Kyrgyz lawmakers are currently debating a draft law that would allow men convicted of raping or attempting to rape children to voluntarily choose chemical castration to rehabilitate themselves.
If Kyrgyzstan adopts the measure into law, the country would join a number of jurisdictions across the world that have introduced castration -- either chemical or surgical -- to deal with sex offenders.
Backers say such treatment is intended to protect society against sex crimes, but the practice raises serious concerns, including with regard to civil liberties.
Chemical castration, or "antilibidinal psychopharmacological intervention," consists of treating sex offenders with antiandrogen drugs. Such drugs reduce testosterone levels, leading to a reduction of sexual desire and performance. They can be prescribed alongside antidepressants that can help patients with obsessive sexual fantasies to control their sexual thoughts.

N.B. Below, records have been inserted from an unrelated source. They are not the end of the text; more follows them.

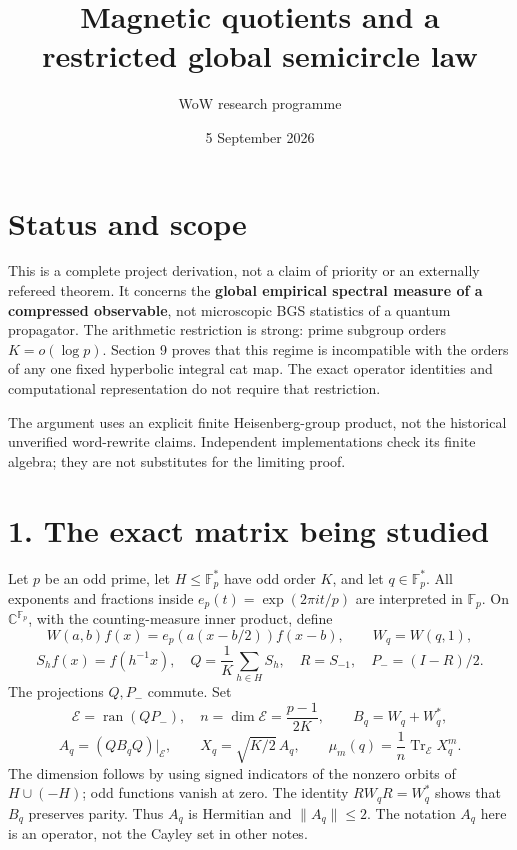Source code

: \documentclass[
  11pt,
]{article}
\title{Magnetic quotients and a restricted global semicircle law}
\author{WoW research programme}
\date{5 September 2026}
\begin{document}
\maketitle

\hypertarget{status-and-scope}{%
\section{Status and scope}\label{status-and-scope}}

This is a complete project derivation, not a claim of priority or an
externally refereed theorem. It concerns the \textbf{global empirical
spectral measure of a compressed observable}, not microscopic BGS
statistics of a quantum propagator. The arithmetic restriction is
strong: prime subgroup orders \(K=o(\log p)\). Section 9 proves that
this regime is incompatible with the orders of any one fixed hyperbolic
integral cat map. The exact operator identities and computational
representation do not require that restriction.

The argument uses an explicit finite Heisenberg-group product, not the
historical unverified word-rewrite claims. Independent implementations
check its finite algebra; they are not substitutes for the limiting
proof.

\hypertarget{the-exact-matrix-being-studied}{%
\section{1. The exact matrix being
studied}\label{the-exact-matrix-being-studied}}

Let \(p\) be an odd prime, let \(H\leq\mathbb F_p^*\) have odd order
\(K\), and let \(q\in\mathbb F_p^*\). All exponents and fractions inside
\(e_p(t)=\exp(2\pi i t/p)\) are interpreted in \(\mathbb F_p\). On
\(\mathbb C^{\mathbb F_p}\), with the counting-measure inner product,
define \[
 W(a,b)f(x)=e_p(a(x-b/2))f(x-b),\qquad W_q=W(q,1),
\] \[
 S_hf(x)=f(h^{-1}x),\quad Q=\frac1K\sum_{h\in H}S_h,\quad
 R=S_{-1},\quad P_-=(I-R)/2.
\] The projections \(Q,P_-\) commute. Set \[
 \mathcal E=\operatorname{ran}(QP_-),\quad n=\dim\mathcal E=\frac{p-1}{2K},
 \qquad B_q=W_q+W_q^*,
\] \[
 A_q=(QB_qQ)|_{\mathcal E},\qquad X_q=\sqrt{K/2}\,A_q,
 \qquad \mu_m(q)=\frac1n\operatorname{Tr}_{\mathcal E}X_q^m. \tag{1}
\] The dimension follows by using signed indicators of the nonzero
orbits of \(H\cup(-H)\); odd functions vanish at zero. The identity
\(RW_qR=W_q^*\) shows that \(B_q\) preserves parity. Thus \(A_q\) is
Hermitian and \(\|A_q\|\leq2\). The notation \(A_q\) here is an
operator, not the Cayley set in other notes.
\end{document}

In some countries, including Moldova, Poland, Russia, South Korea, and a number of U.S. states, such treatment is mandatory for those convicted of sexual offenses against children. The voluntary use of this treatment is more widespread and has been introduced in a number of Western European countries as well. The medication reportedly costs about $4,500 a year for one person.
Iceland-based psychiatrist Petur Hauksson says the practice can be an efficient alternative to imprisonment, allowing the release of sex offenders while eliminating or reducing the chance that they reoffend. The practice has been employed in Denmark for many years.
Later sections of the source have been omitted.